Message of the Commissioner for Fundamental Rights of Hungary on the International Day of Older Persons - Névtelen webhely
Message of the Commissioner for Fundamental Rights of Hungary on the International Day of Older Persons
Creating and maintaining a dignified, active, autonomous and healthy old age, a social environment that is empathetic, shows solidarity with and supports elderly persons is our common responsibility. It is a question of key importance that old age, which has no exact limits that can be expressed as the number of years, should be surrounded by recognition and respect rather than stigmatisation, i.e. the stigma of weakness and helplessness. There is no successful society without building bridges between the generations, mutual attention, common thinking and cooperation, repeated Commissioner for Fundamental Rights of Hungary Dr. Ákos Kozma on the occasion of the International Day of Older Persons this year again.
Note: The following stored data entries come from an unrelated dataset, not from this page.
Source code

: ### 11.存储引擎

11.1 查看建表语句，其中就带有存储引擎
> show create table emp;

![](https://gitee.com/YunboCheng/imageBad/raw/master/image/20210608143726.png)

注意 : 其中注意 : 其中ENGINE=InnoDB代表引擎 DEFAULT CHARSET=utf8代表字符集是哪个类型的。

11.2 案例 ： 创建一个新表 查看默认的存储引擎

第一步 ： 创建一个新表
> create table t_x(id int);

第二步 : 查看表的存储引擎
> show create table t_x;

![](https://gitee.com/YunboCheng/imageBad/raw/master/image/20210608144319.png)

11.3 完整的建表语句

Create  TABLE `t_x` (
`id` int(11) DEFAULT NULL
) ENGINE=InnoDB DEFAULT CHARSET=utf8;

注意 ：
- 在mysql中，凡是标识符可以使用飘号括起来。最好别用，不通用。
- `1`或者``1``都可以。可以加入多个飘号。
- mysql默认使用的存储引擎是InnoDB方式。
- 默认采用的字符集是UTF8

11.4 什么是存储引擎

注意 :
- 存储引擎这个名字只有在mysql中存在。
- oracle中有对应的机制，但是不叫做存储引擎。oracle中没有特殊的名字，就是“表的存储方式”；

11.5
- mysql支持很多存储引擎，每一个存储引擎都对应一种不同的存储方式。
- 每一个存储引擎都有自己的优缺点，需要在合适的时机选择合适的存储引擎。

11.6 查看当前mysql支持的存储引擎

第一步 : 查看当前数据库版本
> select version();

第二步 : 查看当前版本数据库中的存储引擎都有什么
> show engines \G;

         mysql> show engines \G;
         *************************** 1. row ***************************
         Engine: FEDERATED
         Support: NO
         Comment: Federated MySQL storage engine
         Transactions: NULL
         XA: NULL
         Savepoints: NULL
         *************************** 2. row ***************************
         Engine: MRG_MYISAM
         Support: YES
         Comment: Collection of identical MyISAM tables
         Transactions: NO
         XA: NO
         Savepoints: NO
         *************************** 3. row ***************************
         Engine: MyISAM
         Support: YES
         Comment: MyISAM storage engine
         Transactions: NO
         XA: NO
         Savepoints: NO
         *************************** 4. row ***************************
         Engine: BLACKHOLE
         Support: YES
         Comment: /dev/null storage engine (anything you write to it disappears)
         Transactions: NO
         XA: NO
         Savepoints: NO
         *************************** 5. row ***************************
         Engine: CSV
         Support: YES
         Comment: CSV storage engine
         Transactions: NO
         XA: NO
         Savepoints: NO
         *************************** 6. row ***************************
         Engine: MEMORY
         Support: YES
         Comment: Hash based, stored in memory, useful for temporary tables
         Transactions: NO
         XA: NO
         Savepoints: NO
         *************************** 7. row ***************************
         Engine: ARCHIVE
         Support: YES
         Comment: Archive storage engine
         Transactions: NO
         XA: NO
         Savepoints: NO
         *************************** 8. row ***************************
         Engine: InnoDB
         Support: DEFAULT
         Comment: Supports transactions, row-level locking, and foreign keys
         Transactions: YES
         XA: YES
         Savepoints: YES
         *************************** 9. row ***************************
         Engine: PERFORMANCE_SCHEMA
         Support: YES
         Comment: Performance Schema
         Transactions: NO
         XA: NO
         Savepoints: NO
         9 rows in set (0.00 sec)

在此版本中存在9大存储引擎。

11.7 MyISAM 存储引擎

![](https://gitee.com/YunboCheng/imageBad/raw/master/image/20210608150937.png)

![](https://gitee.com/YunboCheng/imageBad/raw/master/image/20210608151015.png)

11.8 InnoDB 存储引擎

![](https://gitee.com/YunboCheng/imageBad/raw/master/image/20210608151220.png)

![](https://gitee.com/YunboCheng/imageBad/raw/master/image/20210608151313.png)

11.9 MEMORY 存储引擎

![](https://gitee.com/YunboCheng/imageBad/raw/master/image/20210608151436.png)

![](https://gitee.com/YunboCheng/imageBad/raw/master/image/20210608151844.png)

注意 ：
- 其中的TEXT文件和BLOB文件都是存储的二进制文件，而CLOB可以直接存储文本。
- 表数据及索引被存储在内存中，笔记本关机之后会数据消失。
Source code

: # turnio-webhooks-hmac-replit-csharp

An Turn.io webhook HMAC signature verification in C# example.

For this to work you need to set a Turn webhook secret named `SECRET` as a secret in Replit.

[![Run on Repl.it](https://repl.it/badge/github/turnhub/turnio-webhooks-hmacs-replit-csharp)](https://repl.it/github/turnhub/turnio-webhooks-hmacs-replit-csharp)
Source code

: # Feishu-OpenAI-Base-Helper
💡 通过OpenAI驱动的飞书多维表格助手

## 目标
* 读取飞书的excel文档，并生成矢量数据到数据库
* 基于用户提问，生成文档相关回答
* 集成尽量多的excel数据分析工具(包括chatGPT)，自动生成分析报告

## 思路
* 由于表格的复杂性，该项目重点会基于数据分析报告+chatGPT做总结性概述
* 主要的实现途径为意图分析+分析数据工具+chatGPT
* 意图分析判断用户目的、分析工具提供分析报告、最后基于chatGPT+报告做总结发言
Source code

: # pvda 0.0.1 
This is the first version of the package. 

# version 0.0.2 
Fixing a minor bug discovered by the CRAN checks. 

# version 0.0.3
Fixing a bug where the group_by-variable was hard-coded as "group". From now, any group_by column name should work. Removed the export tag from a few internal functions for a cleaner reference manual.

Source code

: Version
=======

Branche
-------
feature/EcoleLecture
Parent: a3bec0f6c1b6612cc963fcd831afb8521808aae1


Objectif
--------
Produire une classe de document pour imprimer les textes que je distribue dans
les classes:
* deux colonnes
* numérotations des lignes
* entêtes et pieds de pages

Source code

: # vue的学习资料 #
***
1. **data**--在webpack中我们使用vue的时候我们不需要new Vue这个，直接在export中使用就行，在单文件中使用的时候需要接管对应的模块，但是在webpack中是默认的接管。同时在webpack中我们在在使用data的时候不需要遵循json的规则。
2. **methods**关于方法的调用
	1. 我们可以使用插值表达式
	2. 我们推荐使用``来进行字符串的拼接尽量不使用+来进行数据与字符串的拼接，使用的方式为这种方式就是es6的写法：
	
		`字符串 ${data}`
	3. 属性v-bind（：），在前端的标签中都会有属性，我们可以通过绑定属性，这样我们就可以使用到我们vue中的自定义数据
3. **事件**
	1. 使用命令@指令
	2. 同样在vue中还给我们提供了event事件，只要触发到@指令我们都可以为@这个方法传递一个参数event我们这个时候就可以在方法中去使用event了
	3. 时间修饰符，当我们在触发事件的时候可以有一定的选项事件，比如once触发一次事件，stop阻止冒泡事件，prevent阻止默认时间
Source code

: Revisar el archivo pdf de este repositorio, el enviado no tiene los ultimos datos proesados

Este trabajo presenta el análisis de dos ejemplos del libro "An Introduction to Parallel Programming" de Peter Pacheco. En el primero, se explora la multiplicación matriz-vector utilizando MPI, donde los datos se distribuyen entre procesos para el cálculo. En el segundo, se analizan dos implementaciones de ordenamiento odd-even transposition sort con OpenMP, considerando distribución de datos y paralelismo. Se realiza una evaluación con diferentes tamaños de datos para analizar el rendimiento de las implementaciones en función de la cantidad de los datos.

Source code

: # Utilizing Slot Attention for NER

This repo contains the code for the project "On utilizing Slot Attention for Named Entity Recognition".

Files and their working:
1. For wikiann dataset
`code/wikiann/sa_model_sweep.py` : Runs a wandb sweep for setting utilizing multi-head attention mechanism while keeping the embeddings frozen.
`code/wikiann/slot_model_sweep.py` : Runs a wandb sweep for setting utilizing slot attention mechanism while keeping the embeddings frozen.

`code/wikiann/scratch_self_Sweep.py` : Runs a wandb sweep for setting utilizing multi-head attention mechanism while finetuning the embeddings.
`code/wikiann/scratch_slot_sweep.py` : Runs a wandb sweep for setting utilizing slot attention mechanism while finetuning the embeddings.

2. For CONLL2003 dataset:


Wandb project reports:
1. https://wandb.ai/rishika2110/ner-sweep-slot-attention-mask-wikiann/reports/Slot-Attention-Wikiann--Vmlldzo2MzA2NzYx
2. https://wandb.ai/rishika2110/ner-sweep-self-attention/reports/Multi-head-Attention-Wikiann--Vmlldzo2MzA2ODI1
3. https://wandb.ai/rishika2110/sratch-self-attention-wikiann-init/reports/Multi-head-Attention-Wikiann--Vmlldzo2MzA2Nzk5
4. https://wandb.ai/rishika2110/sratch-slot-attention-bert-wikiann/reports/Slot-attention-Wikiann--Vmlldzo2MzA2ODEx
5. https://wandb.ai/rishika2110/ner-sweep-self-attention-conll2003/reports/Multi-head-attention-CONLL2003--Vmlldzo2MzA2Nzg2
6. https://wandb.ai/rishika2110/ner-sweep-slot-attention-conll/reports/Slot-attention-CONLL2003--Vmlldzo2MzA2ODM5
The number of persons over 65 has tripled over the past 30 years, their number has by now reached 761 million. Also, according to the forecasts, the global rate of the population over 65 years of age will grow from 10 to 17 percent between 2021 and 2050. According to the demographic tendencies, the global population, especially the citizens of European countries are gradually ageing, people tend to live longer and longer, old age is extending.
The increase in the number of persons reaching senior age draws attention to the life-long importance of health preservation, as well as the prevention and treatment of diseases. Ageing societies should adapt to the growing number of senior citizens. A supporting environment is key to assisting older persons in preserving their agility and autonomy as age progresses. It is obvious that there are more and more active persons of older age who can convey their experience as employees, who help and support their families as grandparents, who pursue public activities, or do voluntary work.
On 14 December 1990, the UN General Assembly declared the day of 1 October of each year the International Day of Older Persons, which we could first celebrate in 1991. Ever since then, this international day has allowed us to draw attention to the importance of a dignified and active old age, the role of the elderly in the community and the family, as well as the question of their reintegration into the economy. The UN principles for older people were adopted by the UN General Assembly in 1991. These include autonomy, participation, care that is key for personal living conditions and social policy, self-fulfilment, and last but not least, dignity.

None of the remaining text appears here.